MAGIC Phase III study success for Sustol (granisetron injection, extended release) for CINV- Heron Therapeutics

Heron Therapeutics, Inc., announced positive, top-line results from its recently completed Phase III MAGIC study. MAGIC evaluated the efficacy and safety of the Company's 5-HT3 receptor antagonist product candidate Sustol (granisetron injection, extended release) as part of a three-drug regimen with the intravenous (IV) neurokinin-1 (NK1) receptor antagonist fosaprepitant and the IV corticosteroid dexamethasone for the prevention of delayed-onset chemotherapy-induced nausea and vomiting (CINV) following administration of highly emetogenic chemotherapy (HEC) agents.

The MAGIC study is the only Phase III CINV prophylaxis study in a HEC population performed to date to use as a comparator the currently recommended, standard-of-care, three-drug regimen: a 5-HT3 receptor antagonist (in this case ondansetron), fosaprepitant and dexamethasone. The study was conducted entirely in the U.S. and enrolled over 900 patients undergoing HEC treatment for various tumor types. The primary endpoint in this study was the proportion of patients who achieved a Complete Response, defined as no emesis and no rescue medications during the delayed-onset phase of CINV, occurring 24-120 hours following administration of HEC agents.

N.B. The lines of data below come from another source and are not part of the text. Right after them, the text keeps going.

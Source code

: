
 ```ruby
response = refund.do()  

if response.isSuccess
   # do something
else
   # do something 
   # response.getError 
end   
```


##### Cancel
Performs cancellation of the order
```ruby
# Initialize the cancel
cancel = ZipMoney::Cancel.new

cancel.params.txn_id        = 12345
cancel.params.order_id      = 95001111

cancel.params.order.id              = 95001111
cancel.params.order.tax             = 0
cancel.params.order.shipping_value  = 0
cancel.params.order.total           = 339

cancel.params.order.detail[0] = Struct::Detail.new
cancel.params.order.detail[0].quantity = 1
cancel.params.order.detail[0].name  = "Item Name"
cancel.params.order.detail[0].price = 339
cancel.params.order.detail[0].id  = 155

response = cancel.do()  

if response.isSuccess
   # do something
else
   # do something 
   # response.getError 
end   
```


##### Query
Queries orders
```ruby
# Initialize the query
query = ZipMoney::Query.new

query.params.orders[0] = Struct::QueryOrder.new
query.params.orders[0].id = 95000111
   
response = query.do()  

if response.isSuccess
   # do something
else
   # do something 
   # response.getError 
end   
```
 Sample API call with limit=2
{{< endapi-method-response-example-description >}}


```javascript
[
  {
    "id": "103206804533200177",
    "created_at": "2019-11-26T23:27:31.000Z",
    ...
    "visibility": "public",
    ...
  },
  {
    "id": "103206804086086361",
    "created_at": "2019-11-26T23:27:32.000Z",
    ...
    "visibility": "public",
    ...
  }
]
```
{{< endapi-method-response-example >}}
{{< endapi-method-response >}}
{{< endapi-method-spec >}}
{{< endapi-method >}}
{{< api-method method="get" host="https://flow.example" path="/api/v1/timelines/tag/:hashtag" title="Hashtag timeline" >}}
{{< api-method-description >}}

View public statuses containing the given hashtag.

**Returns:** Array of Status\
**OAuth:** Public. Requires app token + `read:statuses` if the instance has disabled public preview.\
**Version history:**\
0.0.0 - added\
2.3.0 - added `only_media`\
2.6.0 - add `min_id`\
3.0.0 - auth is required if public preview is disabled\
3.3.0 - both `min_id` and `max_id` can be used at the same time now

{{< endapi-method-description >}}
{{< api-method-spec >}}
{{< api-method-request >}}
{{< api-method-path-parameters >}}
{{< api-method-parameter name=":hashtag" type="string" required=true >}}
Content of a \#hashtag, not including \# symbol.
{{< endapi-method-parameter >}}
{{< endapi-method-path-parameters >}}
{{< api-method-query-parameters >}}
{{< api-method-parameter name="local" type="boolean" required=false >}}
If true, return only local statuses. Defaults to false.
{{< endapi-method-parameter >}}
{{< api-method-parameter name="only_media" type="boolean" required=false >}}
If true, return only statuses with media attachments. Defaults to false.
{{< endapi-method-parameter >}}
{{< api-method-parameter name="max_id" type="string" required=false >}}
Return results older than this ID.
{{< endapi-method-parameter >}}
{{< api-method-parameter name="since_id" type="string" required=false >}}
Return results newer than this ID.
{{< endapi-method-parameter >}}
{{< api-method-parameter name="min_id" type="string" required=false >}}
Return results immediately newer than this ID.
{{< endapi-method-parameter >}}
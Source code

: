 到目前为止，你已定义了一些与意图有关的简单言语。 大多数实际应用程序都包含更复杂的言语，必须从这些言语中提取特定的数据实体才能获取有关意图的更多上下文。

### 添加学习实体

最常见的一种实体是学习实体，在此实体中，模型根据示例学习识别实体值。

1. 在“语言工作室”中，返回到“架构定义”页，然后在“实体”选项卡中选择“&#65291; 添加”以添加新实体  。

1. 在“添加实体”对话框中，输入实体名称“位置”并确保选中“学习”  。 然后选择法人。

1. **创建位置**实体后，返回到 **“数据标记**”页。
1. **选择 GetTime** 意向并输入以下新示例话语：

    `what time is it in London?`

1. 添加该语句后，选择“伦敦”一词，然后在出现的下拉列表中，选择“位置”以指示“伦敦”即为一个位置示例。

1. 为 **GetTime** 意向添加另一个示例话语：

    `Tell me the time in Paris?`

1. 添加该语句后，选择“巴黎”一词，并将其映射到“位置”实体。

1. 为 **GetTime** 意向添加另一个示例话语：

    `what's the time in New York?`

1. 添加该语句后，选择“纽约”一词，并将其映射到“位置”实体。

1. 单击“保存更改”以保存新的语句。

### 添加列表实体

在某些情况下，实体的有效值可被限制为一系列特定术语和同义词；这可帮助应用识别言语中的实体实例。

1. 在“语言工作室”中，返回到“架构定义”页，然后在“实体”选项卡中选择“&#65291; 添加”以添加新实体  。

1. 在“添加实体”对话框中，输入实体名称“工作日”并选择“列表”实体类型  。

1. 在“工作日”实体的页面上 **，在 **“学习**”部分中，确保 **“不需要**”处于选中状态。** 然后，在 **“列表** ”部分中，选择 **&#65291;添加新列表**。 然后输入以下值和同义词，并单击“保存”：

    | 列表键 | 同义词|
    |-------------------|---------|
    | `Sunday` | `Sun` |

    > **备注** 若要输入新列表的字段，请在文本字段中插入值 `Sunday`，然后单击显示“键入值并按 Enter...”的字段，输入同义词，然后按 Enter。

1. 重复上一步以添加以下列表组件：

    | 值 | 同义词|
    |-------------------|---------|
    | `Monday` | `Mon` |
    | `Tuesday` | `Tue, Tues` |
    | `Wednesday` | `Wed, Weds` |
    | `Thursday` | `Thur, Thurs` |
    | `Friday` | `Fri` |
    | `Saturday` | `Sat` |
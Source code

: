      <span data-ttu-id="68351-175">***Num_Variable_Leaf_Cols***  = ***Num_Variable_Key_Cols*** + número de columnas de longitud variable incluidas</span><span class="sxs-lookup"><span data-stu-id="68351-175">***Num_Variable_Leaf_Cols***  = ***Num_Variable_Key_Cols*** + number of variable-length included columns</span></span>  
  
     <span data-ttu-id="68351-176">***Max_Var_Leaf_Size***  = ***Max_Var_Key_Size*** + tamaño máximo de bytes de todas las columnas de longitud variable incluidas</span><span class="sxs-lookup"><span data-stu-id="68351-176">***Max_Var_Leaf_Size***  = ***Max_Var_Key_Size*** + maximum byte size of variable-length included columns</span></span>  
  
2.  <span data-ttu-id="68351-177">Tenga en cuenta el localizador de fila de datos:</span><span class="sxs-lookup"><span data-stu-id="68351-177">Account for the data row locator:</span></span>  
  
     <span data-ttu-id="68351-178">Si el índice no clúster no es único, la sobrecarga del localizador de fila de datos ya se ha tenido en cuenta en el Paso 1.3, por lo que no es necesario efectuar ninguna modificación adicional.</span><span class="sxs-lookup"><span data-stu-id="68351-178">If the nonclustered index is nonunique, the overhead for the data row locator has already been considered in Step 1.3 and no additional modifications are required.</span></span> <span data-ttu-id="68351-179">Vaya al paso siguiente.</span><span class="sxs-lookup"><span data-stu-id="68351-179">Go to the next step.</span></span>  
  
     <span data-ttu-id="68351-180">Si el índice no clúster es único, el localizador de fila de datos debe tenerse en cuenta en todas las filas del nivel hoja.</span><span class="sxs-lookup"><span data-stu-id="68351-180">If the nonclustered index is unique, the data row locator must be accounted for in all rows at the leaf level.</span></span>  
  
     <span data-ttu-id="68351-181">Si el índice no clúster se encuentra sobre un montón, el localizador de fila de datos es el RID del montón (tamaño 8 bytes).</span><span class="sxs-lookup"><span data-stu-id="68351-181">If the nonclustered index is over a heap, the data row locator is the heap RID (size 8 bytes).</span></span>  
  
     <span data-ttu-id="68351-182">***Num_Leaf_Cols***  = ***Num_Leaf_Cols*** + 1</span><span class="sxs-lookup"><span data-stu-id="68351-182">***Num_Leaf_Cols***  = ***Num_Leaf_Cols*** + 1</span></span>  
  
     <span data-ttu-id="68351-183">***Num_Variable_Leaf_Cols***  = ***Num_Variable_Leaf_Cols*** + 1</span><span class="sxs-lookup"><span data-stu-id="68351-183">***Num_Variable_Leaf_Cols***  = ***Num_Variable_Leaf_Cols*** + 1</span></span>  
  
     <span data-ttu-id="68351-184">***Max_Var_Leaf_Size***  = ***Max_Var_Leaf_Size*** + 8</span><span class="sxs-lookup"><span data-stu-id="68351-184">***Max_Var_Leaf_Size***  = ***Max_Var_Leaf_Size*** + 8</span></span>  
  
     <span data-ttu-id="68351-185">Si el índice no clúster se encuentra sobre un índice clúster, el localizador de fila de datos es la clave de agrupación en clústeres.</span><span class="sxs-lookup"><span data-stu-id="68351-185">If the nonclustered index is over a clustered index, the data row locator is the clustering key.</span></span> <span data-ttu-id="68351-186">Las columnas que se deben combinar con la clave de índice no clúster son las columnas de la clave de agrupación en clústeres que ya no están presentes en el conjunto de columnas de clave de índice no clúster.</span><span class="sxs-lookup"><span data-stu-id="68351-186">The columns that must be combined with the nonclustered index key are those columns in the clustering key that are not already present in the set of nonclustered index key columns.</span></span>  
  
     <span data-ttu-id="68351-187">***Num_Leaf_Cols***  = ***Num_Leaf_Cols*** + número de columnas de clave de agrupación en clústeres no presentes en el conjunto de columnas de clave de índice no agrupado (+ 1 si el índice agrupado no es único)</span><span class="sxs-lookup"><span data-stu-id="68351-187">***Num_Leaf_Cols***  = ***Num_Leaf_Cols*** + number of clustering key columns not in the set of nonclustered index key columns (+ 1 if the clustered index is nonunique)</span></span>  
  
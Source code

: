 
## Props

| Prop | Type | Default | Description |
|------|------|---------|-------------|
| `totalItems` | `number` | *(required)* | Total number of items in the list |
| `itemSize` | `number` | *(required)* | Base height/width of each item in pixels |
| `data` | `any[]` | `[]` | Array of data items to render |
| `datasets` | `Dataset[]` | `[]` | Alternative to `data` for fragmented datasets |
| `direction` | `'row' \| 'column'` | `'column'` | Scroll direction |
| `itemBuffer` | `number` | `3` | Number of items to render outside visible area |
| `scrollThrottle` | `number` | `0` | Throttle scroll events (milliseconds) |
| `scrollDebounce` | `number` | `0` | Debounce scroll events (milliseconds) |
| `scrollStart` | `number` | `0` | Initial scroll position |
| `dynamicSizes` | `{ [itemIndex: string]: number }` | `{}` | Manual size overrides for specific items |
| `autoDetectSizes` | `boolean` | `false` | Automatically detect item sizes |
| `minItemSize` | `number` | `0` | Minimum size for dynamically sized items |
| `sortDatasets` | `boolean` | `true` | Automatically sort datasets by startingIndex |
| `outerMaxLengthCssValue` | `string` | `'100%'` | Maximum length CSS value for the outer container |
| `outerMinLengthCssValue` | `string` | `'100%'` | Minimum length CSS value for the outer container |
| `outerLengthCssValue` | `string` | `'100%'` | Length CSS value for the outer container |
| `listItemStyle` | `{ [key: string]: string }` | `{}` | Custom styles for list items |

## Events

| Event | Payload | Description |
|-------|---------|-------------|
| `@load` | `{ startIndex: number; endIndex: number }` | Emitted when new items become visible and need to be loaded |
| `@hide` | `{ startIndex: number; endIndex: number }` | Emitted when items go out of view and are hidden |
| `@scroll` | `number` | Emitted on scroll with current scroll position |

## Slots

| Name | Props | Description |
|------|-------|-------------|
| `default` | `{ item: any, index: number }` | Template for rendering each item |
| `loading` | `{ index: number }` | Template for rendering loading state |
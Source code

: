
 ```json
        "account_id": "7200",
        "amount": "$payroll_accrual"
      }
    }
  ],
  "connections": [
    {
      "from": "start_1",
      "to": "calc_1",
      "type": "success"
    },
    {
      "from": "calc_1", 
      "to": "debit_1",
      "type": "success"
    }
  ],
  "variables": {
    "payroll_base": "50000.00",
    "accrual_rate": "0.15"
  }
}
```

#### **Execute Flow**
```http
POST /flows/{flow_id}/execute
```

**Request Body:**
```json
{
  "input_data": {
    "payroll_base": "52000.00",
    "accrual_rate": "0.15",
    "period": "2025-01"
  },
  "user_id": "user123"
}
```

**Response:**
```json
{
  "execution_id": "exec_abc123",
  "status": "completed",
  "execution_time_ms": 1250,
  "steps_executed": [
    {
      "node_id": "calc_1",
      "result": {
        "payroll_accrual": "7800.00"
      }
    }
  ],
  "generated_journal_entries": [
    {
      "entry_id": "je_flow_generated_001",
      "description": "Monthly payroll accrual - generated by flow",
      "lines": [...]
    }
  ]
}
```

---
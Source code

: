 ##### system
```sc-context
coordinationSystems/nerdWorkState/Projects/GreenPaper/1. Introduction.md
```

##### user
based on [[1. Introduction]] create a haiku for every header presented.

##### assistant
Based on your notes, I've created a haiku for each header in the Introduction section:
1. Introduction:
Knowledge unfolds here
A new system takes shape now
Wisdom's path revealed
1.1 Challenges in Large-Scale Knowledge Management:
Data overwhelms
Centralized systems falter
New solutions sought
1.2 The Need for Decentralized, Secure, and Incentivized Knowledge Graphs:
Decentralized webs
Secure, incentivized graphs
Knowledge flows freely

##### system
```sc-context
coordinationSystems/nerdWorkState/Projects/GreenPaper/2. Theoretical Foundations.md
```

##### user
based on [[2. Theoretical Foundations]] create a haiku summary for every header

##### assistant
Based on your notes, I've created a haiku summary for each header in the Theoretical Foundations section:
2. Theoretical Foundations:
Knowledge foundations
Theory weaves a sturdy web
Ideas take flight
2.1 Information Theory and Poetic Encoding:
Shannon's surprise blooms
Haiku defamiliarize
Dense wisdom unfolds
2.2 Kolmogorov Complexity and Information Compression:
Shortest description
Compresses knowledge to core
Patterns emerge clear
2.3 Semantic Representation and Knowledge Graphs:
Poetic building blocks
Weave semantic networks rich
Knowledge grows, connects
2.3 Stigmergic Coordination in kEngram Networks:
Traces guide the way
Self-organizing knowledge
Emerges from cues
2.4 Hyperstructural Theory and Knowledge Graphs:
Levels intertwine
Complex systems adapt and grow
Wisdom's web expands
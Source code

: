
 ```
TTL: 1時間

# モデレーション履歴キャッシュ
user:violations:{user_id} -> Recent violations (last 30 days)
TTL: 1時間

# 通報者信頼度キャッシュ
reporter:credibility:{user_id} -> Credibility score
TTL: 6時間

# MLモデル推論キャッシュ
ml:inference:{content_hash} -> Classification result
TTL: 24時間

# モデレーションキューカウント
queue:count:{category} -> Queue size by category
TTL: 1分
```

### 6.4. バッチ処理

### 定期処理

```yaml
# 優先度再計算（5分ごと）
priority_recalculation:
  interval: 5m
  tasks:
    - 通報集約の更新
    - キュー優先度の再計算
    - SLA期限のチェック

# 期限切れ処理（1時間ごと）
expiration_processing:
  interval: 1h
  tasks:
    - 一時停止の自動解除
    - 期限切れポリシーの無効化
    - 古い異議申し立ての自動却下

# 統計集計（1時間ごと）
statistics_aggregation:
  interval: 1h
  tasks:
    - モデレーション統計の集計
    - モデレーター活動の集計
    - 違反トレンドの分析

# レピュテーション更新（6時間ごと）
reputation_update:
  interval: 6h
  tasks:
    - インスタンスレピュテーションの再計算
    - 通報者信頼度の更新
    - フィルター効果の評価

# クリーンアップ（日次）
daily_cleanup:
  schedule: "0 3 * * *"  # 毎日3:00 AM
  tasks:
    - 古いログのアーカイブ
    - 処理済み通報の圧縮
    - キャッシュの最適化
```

The study's primary endpoint was achieved. The percentage of patients who achieved a Complete Response was significantly higher in the Sustol group than the comparator group (64.7% vs. 56.6%, p=0.014). The percentage of patients who achieved Complete Control, defined as Complete Response plus no more than mild nausea during the delayed-onset phase, also reached statistical significance in favour of Sustol (p = 0.022). The percentage of patients who experienced no nausea or infrequent nausea during the delayed-onset phase was significantly higher in the Sustol arm compared with the comparator arm (p = 0.032). Significantly more patients in the Sustol arm were satisfied with their therapy based on a quality-of-life questionnaire (p = 0.040). Sustol was well tolerated, with no clinically significant differences in the rate or severity of adverse events between the Sustol arm and the comparator arm.